In PDFs, values have always been able to be replaced with a consistent or random pseudonym replacement from a set file (dictionary lookup file) of test values. However, now form fields in PDFs can be populated from scratch with set-file data values, too.

Multi-column set files can be used as well, and any references between values within a row will be kept. What this means is that if a multi-column set file with related values such as city, state and zip code are used, their relationships can be maintained in a realistic fashion.

A form field is referenced with the field’s name, which can be viewed through an application like Adobe Acrobat Reader, or dispensed through a new utility application called pdflist provided in the bin folder of a plankton distribution starting with version 1.4.0.

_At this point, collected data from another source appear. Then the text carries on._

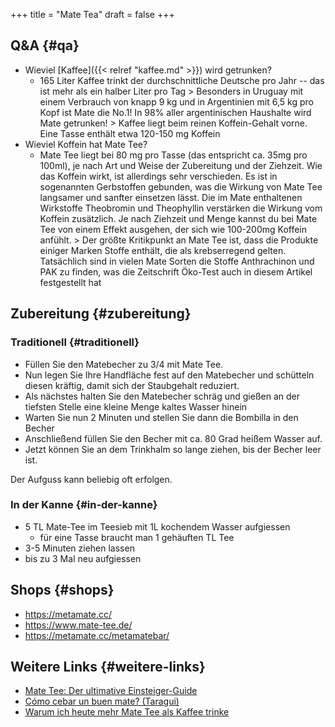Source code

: +++
title = "Mate Tea"
draft = false
+++

## Q&amp;A {#qa}

-   Wieviel [Kaffee]({{< relref "kaffee.md" >}}) wird getrunken?
    -   165 Liter Kaffee trinkt der durchschnittliche Deutsche pro Jahr -- das ist mehr als ein halber Liter pro Tag &gt; Besonders in Uruguay mit einem Verbrauch von knapp 9 kg und in Argentinien mit 6,5 kg pro Kopf ist Mate die No.1! In 98% aller argentinischen Haushalte wird Mate getrunken! &gt; Kaffee liegt beim reinen Koffein-Gehalt vorne. Eine Tasse enthält etwa 120-150 mg Koffein
-   Wieviel Koffein hat Mate Tee?
    -   Mate Tee liegt bei 80 mg pro Tasse (das entspricht ca. 35mg pro 100ml), je nach Art und Weise der Zubereitung und der Ziehzeit. Wie das Koffein wirkt, ist allerdings sehr verschieden. Es ist in sogenannten Gerbstoffen gebunden, was die Wirkung von Mate Tee langsamer und sanfter einsetzen lässt. Die im Mate enthaltenen Wirkstoffe Theobromin und Theophyllin verstärken die Wirkung vom Koffein zusätzlich. Je nach Ziehzeit und Menge kannst du bei Mate Tee von einem Effekt ausgehen, der sich wie 100-200mg Koffein anfühlt. &gt; Der größte Kritikpunkt an Mate Tee ist, dass die Produkte einiger Marken Stoffe enthält, die als krebserregend gelten. Tatsächlich sind in vielen Mate Sorten die Stoffe Anthrachinon und PAK zu finden, was die Zeitschrift Öko-Test auch in diesem Artikel festgestellt hat


## Zubereitung {#zubereitung}


### Traditionell {#traditionell}

-   Füllen Sie den Matebecher zu 3/4 mit Mate Tee.
-   Nun legen Sie Ihre Handfläche fest auf den Matebecher und schütteln diesen kräftig, damit sich der Staubgehalt reduziert.
-   Als nächstes halten Sie den Matebecher schräg und gießen an der tiefsten Stelle eine kleine Menge kaltes Wasser hinein
-   Warten Sie nun 2 Minuten und stellen Sie dann die Bombilla in den Becher
-   Anschließend füllen Sie den Becher mit ca. 80 Grad heißem Wasser auf.
-   Jetzt können Sie an dem Trinkhalm so lange ziehen, bis der Becher leer ist.

Der Aufguss kann beliebig oft erfolgen.


### In der Kanne {#in-der-kanne}

-   5 TL Mate-Tee im Teesieb mit 1L kochendem Wasser aufgiessen
    -   für eine Tasse braucht man 1 gehäuften TL Tee
-   3-5 Minuten ziehen lassen
-   bis zu 3 Mal neu aufgiessen


## Shops {#shops}

-   <https://metamate.cc/>
-   <https://www.mate-tee.de/>
-   <https://metamate.cc/metamatebar/>


## Weitere Links {#weitere-links}

-   [Mate Tee: Der ultimative Einsteiger-Guide](https://www.maranamate.com/magazin/der-ultimative-einsteiger-guide-fuer-mate-tee/)
-   [Cómo cebar un buen mate? (Taragui)](https://www.taragui.com/aprender/como/cebar-buen-mate)
-   [Warum ich heute mehr Mate Tee als Kaffee trinke](https://www.maranamate.com/magazin/warum-ich-heute-mehr-mate-tee-als-kaffee-trinke/)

Form fields can be filled out in a similar way to user-specified bounding boxes in images. In the case of form fields in PDFs, the field is referenced by a name, which defines where to put the data and is akin to specifying the coordinates of a bounding box in the case of an image.

The field can either have its value searched and replaced based on masking rules, or a random value can be pulled from a set file. If specifying fields to be filled with different columns from the same set file, relationships are preserved (i.e. a set file with zip codes, cities, and states in separate columns will select the correct city and state that goes with a zip code).

I have set up a file mask context with several configuration options corresponding to the fields I want to generate test data for, and what type of data I want to draw from for each field.

setReplacement specifies a URL containing a tab-delimited file called a ‘set’ file. setReplacementColumns specifies the column to take from each set file (starting from index 0). The default behavior is to take the first column if this option is not set.

setReplacementFields specifies the name of each field in a PDF form to produce data from the file specified in setReplacement at the same index. onTextOverflow being set to replace allows for text in a PDF to be replaced with text of longer length, as can be the case in pseudonymization.

Original PDF form

Resulting PDF returned from the DarkShield API

Employee name and address, employee phone number, employee social security number, address, routing number, and account number have been freshly generated. Note that the form fields were populated from scratch, and the fixed address was replaced with another address from a set file (shown highlighted).

Generating Test Data in Images

As for images, text can be generated into a bounding box area to replace either existing text that was found through OCR and deemed as sensitive by the search matchers that have been set up, or directly into a user-specified bounding box region. This new functionality for generating test images also offers the ability to try to copy the background color based on the most common RGB values in the bounding box region.

Background color is specified as a file configuration option in a file mask context, which also includes other new options such as UseOCR, setReplacement, setReplacementColumns, and maskingMethod. UseOCR can be set to false to greatly improve performance if only using user-specified bounding boxes. On the other hand, if using OCR, maskingMethod specifies what should be done with the text that was searched and found as sensitive.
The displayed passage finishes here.